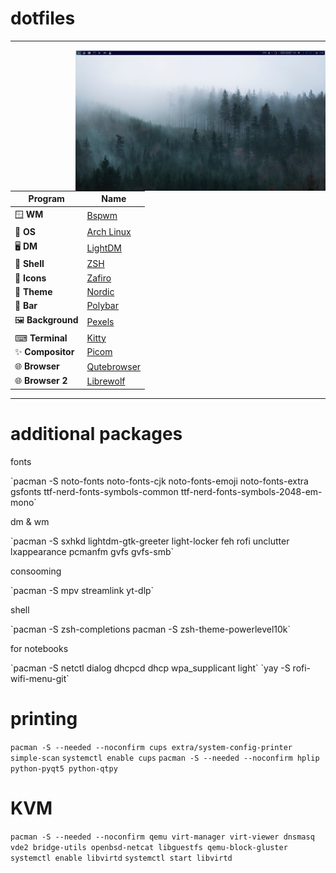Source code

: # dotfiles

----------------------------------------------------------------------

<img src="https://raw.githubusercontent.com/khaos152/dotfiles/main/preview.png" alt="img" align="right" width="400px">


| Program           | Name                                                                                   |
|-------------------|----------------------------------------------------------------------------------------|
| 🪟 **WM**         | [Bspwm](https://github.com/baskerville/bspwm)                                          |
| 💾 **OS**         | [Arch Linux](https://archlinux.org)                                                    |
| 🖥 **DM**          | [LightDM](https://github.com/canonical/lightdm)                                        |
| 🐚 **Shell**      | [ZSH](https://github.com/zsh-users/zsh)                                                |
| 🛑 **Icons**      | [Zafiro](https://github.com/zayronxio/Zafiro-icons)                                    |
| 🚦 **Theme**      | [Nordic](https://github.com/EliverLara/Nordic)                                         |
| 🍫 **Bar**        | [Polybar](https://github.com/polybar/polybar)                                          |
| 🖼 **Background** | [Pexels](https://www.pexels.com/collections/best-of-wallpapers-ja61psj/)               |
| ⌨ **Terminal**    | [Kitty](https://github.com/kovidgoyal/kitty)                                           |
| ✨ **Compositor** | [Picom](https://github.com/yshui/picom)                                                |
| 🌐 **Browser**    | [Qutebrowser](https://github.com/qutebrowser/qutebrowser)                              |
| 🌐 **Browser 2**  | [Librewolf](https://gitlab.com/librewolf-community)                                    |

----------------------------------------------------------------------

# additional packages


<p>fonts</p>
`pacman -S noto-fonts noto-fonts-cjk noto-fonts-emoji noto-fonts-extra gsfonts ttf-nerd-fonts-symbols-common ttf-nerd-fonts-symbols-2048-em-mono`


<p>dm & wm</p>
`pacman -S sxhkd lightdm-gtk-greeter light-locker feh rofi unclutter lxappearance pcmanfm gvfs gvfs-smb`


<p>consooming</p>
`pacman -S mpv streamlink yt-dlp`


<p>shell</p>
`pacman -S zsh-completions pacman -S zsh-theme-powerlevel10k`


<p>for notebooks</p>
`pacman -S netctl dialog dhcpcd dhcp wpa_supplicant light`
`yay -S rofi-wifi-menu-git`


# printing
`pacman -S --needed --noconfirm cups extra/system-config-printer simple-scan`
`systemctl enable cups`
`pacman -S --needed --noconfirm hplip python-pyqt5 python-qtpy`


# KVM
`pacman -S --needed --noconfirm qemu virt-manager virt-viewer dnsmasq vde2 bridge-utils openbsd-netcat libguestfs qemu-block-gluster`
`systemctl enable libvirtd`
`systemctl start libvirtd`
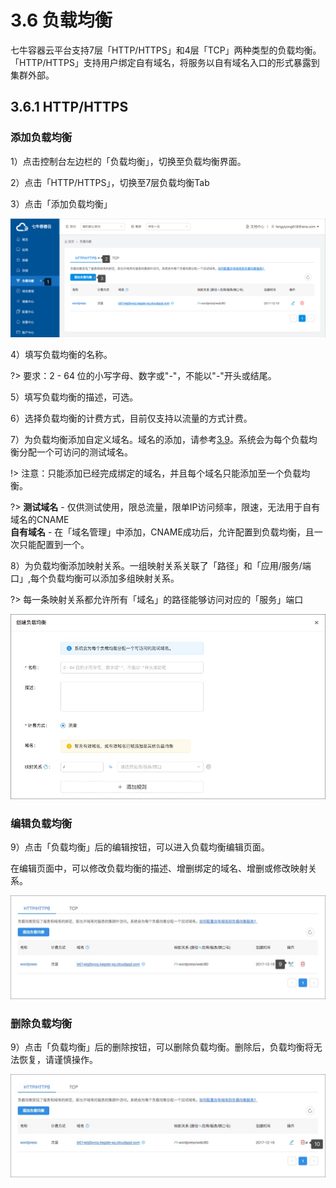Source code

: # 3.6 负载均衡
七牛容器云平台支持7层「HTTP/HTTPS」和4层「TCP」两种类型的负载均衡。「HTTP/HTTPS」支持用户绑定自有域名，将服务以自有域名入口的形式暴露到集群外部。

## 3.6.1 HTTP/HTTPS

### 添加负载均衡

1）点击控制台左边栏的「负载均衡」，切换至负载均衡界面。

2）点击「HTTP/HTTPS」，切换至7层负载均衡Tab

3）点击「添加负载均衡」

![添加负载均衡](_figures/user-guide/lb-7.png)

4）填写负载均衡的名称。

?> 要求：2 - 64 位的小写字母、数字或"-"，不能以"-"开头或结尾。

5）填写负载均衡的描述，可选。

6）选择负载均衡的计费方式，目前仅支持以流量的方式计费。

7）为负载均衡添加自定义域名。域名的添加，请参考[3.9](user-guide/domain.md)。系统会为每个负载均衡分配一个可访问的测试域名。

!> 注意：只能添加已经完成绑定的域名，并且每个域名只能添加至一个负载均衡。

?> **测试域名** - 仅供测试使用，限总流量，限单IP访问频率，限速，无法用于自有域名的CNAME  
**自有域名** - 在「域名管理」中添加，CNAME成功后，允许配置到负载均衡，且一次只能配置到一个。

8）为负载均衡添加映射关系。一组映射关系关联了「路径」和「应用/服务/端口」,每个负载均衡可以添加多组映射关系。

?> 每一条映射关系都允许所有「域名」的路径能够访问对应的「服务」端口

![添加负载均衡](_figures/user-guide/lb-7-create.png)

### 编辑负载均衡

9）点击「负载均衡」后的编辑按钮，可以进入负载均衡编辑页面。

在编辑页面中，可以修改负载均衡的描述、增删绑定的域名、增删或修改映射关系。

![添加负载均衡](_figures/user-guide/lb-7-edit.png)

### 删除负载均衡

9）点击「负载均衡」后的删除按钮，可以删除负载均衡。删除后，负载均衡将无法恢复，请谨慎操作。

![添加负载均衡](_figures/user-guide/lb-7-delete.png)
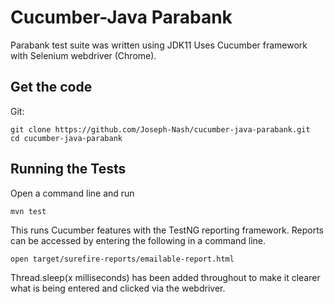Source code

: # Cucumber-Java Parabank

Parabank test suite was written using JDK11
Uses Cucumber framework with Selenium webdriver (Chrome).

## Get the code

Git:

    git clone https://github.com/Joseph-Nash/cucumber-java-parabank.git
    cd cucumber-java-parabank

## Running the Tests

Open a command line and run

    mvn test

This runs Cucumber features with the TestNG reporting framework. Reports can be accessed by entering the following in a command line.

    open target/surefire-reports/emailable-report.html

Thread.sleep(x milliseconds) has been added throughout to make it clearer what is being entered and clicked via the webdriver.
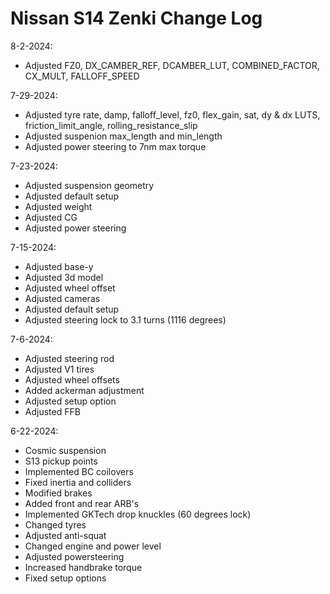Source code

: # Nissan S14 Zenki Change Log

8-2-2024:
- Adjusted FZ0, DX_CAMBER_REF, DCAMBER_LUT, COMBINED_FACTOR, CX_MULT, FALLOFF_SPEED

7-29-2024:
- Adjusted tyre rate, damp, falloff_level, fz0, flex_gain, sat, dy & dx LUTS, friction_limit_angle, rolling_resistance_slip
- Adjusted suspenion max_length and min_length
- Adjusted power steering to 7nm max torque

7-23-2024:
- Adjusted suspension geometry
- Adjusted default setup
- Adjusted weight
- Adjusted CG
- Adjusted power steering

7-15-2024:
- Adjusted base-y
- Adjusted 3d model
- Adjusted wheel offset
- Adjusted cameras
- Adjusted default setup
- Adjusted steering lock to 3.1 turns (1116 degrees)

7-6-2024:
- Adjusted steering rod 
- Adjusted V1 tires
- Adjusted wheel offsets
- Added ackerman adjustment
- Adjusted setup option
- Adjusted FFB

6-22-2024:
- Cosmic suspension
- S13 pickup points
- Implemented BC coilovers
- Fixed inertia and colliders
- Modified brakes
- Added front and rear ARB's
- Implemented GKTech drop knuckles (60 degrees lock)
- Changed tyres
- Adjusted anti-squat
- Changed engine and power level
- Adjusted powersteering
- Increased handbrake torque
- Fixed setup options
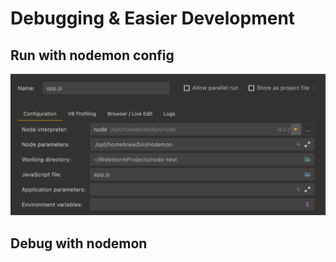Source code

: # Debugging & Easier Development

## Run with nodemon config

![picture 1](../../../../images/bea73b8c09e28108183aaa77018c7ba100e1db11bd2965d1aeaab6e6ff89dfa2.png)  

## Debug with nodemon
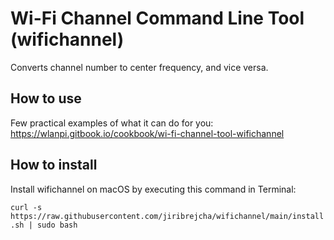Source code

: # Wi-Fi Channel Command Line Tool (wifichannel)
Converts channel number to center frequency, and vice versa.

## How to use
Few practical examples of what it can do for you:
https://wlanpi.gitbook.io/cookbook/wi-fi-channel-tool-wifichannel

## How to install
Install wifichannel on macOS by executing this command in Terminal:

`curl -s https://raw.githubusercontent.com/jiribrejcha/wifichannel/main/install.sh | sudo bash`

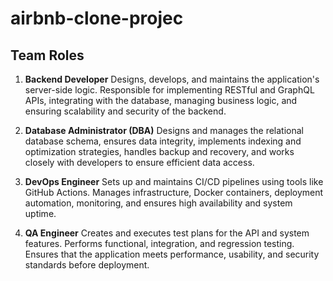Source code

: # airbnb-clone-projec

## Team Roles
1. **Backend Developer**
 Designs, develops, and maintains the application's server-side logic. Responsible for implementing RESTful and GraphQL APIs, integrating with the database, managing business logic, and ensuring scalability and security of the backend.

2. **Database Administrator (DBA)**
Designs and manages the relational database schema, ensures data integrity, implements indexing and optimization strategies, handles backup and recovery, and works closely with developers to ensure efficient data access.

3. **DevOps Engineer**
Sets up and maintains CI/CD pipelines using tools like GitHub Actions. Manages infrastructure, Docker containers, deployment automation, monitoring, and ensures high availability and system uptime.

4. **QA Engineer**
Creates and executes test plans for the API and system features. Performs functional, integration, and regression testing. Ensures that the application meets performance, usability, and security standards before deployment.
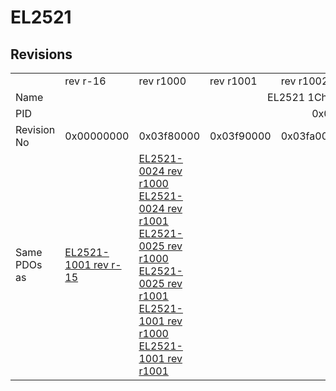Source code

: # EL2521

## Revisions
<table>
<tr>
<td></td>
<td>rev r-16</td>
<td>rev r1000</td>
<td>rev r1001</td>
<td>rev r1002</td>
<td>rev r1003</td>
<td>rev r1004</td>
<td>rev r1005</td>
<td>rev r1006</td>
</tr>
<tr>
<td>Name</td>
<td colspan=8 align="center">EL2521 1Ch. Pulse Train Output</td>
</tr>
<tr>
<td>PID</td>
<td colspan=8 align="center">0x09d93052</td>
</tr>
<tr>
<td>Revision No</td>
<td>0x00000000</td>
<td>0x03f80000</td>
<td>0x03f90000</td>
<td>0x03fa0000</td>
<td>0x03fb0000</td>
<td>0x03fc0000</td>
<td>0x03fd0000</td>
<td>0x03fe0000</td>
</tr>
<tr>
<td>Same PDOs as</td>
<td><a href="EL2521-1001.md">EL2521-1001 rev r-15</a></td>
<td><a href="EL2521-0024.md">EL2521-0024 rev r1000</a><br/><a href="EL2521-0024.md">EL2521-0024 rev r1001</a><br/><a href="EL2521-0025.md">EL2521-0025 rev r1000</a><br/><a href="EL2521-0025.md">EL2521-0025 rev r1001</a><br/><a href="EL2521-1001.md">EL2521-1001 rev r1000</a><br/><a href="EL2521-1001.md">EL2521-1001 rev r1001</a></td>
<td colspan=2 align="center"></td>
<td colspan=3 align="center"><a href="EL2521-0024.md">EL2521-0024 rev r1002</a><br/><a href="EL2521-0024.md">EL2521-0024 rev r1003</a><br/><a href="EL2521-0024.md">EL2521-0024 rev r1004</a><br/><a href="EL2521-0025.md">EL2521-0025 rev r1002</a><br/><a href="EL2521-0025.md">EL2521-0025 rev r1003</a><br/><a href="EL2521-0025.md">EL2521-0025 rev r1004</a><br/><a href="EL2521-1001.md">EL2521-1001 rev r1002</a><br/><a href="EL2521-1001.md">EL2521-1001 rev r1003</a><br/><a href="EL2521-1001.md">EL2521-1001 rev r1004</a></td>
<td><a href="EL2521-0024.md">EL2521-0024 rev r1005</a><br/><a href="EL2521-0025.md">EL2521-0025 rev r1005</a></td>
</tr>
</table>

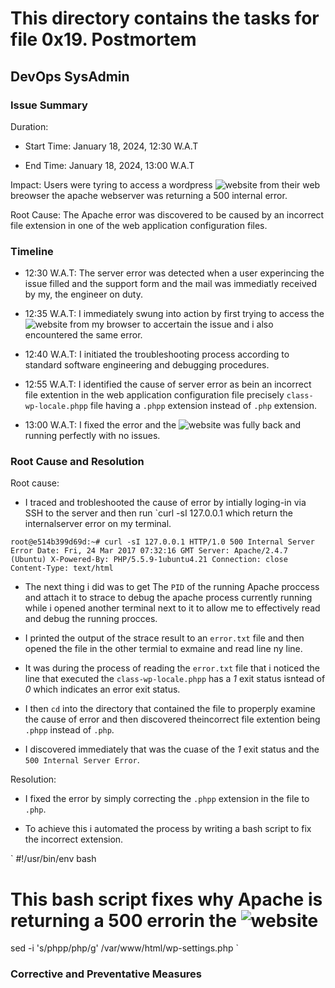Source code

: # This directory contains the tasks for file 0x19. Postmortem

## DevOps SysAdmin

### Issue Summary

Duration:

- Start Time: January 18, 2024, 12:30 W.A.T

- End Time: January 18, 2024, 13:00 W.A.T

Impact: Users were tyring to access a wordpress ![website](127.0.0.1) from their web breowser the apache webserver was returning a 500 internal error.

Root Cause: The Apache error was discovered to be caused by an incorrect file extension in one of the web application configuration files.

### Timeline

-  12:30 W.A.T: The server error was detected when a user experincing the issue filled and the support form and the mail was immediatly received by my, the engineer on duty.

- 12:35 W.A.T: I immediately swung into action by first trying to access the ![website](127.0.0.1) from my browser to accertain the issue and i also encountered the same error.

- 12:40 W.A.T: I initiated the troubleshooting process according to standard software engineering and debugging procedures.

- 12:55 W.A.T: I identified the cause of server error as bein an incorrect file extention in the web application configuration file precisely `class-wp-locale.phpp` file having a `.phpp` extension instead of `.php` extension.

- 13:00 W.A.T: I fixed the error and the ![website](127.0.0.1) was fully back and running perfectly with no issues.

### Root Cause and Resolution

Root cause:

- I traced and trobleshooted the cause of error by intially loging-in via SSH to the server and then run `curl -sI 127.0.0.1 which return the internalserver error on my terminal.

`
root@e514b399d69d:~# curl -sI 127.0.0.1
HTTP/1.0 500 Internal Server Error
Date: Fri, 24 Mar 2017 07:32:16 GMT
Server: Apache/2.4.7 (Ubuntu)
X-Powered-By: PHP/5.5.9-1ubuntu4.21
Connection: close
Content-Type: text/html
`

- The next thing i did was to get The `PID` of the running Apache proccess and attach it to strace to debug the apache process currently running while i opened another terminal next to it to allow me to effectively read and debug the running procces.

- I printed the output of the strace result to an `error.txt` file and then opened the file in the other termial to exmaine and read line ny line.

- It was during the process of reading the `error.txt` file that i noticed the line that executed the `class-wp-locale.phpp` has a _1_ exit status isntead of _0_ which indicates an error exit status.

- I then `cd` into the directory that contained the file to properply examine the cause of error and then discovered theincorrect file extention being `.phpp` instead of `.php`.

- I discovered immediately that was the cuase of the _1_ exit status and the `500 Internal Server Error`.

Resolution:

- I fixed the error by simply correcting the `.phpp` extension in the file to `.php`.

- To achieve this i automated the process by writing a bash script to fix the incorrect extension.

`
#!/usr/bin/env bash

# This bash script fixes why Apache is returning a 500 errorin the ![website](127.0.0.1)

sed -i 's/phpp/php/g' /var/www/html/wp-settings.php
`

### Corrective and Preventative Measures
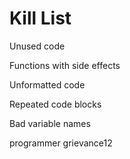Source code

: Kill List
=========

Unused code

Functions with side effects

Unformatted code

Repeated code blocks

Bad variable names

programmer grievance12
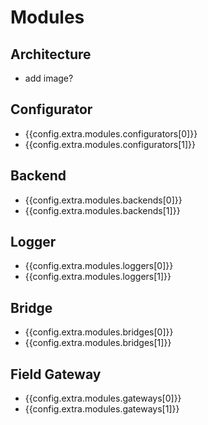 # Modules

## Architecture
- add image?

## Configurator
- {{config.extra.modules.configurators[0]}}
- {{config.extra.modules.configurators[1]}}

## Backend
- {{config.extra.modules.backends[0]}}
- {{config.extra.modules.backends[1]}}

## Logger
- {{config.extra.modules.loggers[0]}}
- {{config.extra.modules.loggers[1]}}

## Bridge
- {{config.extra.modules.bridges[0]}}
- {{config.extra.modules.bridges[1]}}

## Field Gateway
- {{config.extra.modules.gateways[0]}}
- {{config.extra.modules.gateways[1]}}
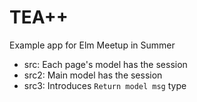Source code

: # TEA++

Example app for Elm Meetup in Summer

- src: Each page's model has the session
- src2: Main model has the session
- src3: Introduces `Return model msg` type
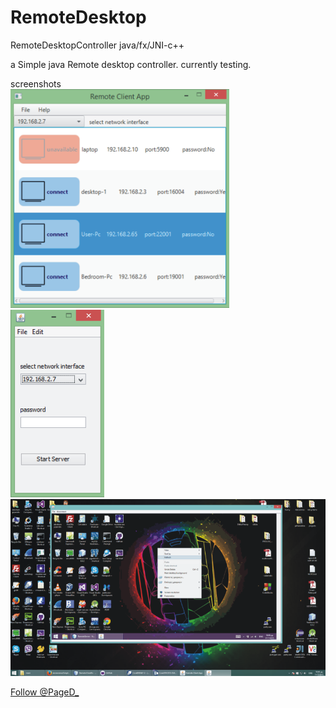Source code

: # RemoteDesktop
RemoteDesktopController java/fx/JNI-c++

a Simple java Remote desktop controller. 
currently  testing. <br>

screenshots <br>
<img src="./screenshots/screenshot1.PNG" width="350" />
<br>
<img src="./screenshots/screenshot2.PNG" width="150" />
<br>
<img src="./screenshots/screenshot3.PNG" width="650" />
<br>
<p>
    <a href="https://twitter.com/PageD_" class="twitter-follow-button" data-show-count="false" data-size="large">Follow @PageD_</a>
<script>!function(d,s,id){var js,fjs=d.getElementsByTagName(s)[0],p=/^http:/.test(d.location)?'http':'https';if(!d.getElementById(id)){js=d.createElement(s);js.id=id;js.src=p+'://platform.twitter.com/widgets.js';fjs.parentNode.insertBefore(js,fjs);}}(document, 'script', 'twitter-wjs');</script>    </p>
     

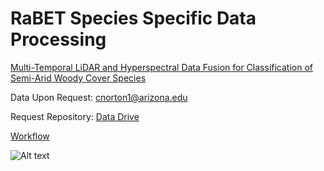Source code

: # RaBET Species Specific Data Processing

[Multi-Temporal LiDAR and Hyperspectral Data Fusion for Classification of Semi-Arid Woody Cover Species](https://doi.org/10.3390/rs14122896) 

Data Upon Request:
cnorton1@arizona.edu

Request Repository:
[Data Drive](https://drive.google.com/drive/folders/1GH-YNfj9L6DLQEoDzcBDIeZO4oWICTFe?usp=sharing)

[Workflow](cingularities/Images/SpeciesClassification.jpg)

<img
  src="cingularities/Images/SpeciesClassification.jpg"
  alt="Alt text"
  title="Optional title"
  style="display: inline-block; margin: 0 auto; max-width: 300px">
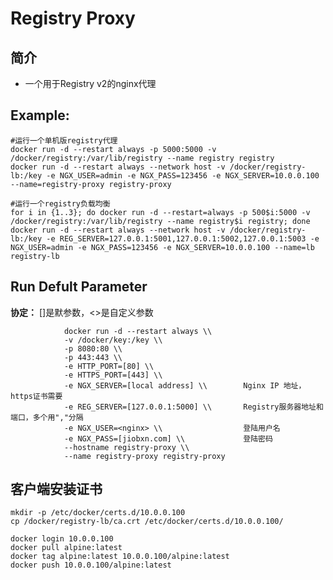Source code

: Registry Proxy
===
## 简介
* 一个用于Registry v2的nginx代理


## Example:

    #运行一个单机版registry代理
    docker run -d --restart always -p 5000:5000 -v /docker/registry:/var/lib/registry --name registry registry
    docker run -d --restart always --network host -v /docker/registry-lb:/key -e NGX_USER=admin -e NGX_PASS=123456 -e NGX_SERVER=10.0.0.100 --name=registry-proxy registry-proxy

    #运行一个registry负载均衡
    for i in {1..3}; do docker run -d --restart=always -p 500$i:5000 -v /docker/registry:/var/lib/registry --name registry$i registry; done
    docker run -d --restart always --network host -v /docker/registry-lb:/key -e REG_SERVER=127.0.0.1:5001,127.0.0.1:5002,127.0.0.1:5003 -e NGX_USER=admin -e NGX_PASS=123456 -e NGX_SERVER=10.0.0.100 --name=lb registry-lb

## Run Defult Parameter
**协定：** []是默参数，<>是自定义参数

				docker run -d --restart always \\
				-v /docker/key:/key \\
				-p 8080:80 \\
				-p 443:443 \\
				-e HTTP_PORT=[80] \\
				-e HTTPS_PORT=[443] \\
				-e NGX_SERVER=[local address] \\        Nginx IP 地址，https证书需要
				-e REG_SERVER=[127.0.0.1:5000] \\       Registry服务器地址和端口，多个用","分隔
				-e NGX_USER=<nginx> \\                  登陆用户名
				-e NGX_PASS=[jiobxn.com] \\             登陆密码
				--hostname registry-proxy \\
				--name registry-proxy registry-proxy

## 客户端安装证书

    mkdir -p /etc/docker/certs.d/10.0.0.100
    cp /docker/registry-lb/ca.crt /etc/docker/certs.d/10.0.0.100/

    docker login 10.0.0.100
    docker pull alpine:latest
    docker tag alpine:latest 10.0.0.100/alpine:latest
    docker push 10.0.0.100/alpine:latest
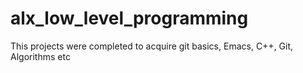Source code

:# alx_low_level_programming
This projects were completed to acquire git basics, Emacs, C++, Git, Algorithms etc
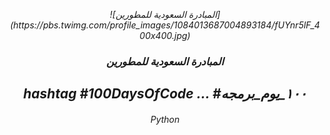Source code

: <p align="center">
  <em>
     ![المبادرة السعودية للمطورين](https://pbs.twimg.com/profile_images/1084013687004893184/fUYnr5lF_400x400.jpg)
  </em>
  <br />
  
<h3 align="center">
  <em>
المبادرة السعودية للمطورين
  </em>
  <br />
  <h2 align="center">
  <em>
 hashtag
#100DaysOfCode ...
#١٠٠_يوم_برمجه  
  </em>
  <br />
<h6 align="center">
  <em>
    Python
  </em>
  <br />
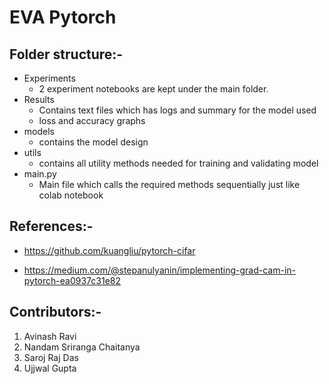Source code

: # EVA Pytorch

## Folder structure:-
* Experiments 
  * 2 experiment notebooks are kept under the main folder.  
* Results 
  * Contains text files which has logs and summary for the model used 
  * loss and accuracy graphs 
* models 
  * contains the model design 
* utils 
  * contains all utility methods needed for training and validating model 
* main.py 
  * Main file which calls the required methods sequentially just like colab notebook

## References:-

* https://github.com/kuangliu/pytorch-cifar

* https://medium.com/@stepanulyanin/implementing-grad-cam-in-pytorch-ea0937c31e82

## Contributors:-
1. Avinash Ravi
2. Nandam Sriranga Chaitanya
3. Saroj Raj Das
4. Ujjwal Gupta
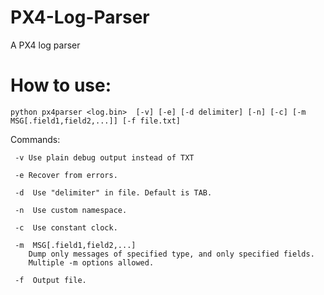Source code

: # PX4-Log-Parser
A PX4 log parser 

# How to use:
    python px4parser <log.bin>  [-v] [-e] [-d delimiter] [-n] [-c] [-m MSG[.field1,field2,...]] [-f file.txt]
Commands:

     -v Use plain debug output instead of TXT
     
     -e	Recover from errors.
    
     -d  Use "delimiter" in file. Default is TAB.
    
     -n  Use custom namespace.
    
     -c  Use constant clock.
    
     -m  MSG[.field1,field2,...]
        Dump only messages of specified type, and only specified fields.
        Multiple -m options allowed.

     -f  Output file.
**********
Assignment.
Go line by line through the material above and return each one that includes "alpine".

Answer to this exercise.
    docker pull alpine:latest
    docker tag alpine:latest 10.0.0.100/alpine:latest
    docker push 10.0.0.100/alpine:latest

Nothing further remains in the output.